Data records
++++
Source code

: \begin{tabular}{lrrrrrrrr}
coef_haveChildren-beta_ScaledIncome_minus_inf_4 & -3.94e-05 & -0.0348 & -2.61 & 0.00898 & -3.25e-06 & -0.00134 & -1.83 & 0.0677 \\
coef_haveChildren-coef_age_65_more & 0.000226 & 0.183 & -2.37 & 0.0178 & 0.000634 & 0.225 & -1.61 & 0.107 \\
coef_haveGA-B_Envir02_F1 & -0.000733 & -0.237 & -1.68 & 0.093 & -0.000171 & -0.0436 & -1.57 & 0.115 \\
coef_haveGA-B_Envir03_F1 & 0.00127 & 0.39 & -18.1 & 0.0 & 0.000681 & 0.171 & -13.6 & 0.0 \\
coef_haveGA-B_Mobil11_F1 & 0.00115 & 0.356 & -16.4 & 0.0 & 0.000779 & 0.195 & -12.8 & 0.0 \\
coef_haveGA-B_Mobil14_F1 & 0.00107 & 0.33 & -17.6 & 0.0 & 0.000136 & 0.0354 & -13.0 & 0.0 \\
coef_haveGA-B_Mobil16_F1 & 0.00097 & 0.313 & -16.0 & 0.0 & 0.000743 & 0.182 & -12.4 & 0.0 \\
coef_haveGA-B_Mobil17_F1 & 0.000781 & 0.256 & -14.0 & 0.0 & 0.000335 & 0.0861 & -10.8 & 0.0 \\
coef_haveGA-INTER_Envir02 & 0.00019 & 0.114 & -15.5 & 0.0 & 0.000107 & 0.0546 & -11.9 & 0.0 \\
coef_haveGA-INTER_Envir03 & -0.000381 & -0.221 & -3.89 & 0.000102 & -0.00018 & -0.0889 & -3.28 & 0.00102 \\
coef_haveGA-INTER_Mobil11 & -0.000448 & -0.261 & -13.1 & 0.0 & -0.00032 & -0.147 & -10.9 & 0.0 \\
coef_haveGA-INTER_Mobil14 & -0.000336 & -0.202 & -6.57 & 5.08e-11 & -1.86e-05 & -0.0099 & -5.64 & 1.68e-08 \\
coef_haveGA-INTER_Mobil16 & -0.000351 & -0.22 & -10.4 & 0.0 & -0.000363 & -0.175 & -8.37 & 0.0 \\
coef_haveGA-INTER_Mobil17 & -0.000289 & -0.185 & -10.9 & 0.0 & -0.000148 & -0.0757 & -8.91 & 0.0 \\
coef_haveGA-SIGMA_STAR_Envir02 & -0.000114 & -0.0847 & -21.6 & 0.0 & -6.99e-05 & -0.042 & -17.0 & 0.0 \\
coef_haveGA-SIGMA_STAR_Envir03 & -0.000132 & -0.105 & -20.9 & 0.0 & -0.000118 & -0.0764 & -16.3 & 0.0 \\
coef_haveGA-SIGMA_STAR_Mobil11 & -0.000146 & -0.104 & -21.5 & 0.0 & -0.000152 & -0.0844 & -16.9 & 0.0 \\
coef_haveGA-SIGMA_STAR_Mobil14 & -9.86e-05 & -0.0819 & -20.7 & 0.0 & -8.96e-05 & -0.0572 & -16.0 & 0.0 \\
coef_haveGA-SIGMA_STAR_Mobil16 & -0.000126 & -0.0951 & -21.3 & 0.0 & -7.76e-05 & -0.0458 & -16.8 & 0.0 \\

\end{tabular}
++++
→ TASK INSTRUCTIONS: Each line of the entries where the string "tabular" occurs should be shown.

→ TASK ANSWER:
: \begin{tabular}{lrrrrrrrr}
\end{tabular}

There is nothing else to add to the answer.